Nitida anche la fotografia dei rapporti con la Ue sui Monti Bond: “L’indicazione temporale prevede che l’aumento di capitale si chiuda entro il 2014”. Mentre sui recenti saliscendi del titolo in borsa, la diagnosi è presto detta: “La speculazione c’è stata. Per questo la Fondazione ha richiesto più volte l’intervento della Consob”. Quanto al parere del giurista Pier Gaetano Marchetti, presentato da Profumo su un possibile conflitto di interessi, la risposta di Mansi equivale alla restituzione di uno schiaffo: “Per noi la tutela dell’integrità del patrimonio della Fondazione non è un optional. E non potete chiederci di far crollare proprio noi l’edifico che ci è stato dato dalla legge”. Sull’altro fronte, gli argomenti di Profumo sono stati quelli di un costo aggiuntivo di 120 milioni “che andrà sulle spalle degli azionisti”, e del timore di non ricostituire un consorzio di garanzia in estate: “ A gennaio si parte per primi, poi arriverà l’asset quality review della Bce e gli stress test dell’Eba, così altre banche potrebbero bussare al mercato dei capitali”.
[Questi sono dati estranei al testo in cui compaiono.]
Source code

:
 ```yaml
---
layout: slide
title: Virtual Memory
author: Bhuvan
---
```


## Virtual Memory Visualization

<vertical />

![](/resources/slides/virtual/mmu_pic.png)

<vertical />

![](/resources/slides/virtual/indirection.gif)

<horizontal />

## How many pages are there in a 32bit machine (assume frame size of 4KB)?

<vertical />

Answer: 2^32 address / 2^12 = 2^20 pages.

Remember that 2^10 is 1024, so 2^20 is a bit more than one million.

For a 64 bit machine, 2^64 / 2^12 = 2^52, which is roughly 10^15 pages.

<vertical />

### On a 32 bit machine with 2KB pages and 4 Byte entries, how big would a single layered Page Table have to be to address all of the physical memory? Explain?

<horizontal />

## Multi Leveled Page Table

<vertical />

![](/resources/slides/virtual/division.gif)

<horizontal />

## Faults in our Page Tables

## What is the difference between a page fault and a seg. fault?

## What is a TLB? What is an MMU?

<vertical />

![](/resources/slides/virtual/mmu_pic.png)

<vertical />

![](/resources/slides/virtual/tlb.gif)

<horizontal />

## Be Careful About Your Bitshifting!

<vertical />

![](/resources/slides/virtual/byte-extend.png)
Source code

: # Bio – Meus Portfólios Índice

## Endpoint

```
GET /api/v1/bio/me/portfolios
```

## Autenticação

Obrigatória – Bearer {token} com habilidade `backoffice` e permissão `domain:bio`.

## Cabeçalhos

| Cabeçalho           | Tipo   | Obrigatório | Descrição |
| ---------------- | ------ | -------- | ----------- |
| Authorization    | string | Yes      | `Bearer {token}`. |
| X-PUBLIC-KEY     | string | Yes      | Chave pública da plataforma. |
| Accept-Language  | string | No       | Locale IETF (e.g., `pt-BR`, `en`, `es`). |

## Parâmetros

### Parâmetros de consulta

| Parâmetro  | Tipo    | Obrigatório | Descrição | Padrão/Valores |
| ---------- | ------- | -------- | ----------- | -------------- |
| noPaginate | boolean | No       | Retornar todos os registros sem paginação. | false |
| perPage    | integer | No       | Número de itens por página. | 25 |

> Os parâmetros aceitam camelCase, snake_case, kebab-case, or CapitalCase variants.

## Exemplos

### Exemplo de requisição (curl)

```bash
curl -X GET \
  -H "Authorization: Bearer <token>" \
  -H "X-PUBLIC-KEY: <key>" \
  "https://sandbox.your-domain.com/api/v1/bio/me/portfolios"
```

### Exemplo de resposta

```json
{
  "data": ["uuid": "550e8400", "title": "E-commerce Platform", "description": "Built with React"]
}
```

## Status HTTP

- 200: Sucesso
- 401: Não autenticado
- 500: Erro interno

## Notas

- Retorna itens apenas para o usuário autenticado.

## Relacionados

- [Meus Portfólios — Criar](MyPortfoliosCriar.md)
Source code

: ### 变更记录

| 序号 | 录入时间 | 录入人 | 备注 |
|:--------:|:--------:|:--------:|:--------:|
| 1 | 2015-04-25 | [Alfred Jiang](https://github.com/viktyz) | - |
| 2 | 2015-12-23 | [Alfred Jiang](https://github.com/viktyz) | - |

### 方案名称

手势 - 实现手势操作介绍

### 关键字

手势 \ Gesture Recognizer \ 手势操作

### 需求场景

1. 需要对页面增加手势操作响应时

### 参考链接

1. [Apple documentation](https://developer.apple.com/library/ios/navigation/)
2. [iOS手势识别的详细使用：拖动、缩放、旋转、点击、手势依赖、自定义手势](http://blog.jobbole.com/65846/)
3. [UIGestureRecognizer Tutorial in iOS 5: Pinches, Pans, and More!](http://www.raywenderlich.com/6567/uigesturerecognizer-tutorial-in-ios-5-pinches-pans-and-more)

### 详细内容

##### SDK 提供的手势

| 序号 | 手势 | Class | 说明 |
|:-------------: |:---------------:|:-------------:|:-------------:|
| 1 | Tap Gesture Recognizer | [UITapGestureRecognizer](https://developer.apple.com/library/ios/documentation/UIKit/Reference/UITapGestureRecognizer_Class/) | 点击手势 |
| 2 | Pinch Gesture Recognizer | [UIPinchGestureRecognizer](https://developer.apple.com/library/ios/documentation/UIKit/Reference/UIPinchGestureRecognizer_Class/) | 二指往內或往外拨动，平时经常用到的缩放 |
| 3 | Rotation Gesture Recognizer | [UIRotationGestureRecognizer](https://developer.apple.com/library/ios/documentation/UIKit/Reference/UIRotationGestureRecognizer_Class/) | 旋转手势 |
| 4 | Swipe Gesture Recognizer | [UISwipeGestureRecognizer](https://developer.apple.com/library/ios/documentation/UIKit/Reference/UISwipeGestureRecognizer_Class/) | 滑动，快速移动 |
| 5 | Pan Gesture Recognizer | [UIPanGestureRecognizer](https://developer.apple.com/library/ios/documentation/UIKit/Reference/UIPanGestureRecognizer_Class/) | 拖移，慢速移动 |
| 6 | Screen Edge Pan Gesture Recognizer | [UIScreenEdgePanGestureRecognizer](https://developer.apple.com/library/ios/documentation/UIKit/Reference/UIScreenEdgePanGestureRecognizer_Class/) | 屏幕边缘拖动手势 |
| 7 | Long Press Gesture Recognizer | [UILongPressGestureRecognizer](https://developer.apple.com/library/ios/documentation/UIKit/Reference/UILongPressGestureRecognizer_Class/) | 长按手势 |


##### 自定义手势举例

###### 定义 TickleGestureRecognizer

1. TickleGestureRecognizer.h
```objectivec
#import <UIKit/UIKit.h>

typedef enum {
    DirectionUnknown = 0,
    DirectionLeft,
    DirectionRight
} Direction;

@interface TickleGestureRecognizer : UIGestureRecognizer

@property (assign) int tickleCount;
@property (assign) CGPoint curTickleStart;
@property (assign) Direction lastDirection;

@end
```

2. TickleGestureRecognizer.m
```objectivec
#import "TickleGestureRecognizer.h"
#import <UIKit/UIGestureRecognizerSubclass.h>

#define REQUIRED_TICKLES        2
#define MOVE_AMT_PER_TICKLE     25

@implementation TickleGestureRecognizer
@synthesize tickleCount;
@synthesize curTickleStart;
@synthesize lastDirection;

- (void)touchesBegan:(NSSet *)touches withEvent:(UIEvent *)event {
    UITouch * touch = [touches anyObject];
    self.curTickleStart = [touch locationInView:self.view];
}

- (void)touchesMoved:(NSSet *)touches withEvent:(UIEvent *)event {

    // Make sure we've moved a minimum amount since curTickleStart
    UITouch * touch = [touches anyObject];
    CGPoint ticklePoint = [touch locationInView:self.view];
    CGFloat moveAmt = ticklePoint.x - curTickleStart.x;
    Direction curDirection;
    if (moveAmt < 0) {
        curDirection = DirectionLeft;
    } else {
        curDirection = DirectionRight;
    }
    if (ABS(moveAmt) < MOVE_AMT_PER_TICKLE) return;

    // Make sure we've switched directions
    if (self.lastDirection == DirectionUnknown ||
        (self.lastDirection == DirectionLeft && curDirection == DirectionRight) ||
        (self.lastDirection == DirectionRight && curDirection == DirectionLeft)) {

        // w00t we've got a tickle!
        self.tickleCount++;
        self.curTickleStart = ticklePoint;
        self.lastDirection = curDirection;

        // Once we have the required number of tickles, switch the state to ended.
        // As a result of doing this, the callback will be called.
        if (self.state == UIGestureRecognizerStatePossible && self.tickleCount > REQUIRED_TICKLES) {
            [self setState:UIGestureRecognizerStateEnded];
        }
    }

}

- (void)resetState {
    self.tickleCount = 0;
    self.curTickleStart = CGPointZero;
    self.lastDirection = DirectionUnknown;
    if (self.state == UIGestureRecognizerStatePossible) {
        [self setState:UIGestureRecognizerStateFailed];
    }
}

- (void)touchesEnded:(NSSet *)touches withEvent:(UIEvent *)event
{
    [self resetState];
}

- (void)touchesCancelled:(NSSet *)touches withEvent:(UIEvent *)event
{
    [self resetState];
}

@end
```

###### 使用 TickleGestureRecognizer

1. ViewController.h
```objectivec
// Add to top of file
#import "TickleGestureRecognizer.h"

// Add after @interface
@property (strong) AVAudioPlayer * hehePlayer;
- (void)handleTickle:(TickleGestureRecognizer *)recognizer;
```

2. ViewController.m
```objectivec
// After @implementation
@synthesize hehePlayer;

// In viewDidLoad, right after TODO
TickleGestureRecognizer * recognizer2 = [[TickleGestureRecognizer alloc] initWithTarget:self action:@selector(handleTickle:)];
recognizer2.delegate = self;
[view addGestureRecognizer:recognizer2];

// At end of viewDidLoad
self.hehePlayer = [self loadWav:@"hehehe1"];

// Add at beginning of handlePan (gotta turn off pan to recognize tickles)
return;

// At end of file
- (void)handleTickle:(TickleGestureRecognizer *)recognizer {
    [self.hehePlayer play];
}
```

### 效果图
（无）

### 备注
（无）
I numeri dell’assemblea – presente il 49,3% del capitale, 69% di no al piano di Profumo e Viola, 82% di sì al percorso tracciato dalla Fondazione – sono stati inequivocabili. Così come i commenti finali di Mansi: “Oggi abbiamo risposto su quella che era la vera incertezza per i mercati: l’aumento di capitale si farà”. Quanto alle possibili dimissioni di Profumo (e Viola): “Non le abbiamo mai chieste. Ma c’era la necessità dell’ente di badare alla propria sopravvivenza. Una nostra precisa responsabilità E’ incredibile pensare che non ci siamo confrontati prima. Ma le mediazioni si possono trovare o no, perché a volte ci sono interessi legittimamente inconciliabili”. Ancora più tranchant i piccoli azionisti: “Con questo management abbiamo visto solo segni meno, salvo che per i tagli del personale”. E a ruota: “Dal 2012 ad oggi, il valore di borsa di Mps ha perso 700 milioni, mentre il valore delle altre banche è salito”. Ma questo perché il Monte dei Paschi resta un malato grave. Per la scarsa patrimonializzazione, per un ritorno all’utile previsto solo nel 2015, per i crediti deteriorati (20 miliardi su 135 complessivi), e per una gestione ordinaria ancora tutta da rilanciare.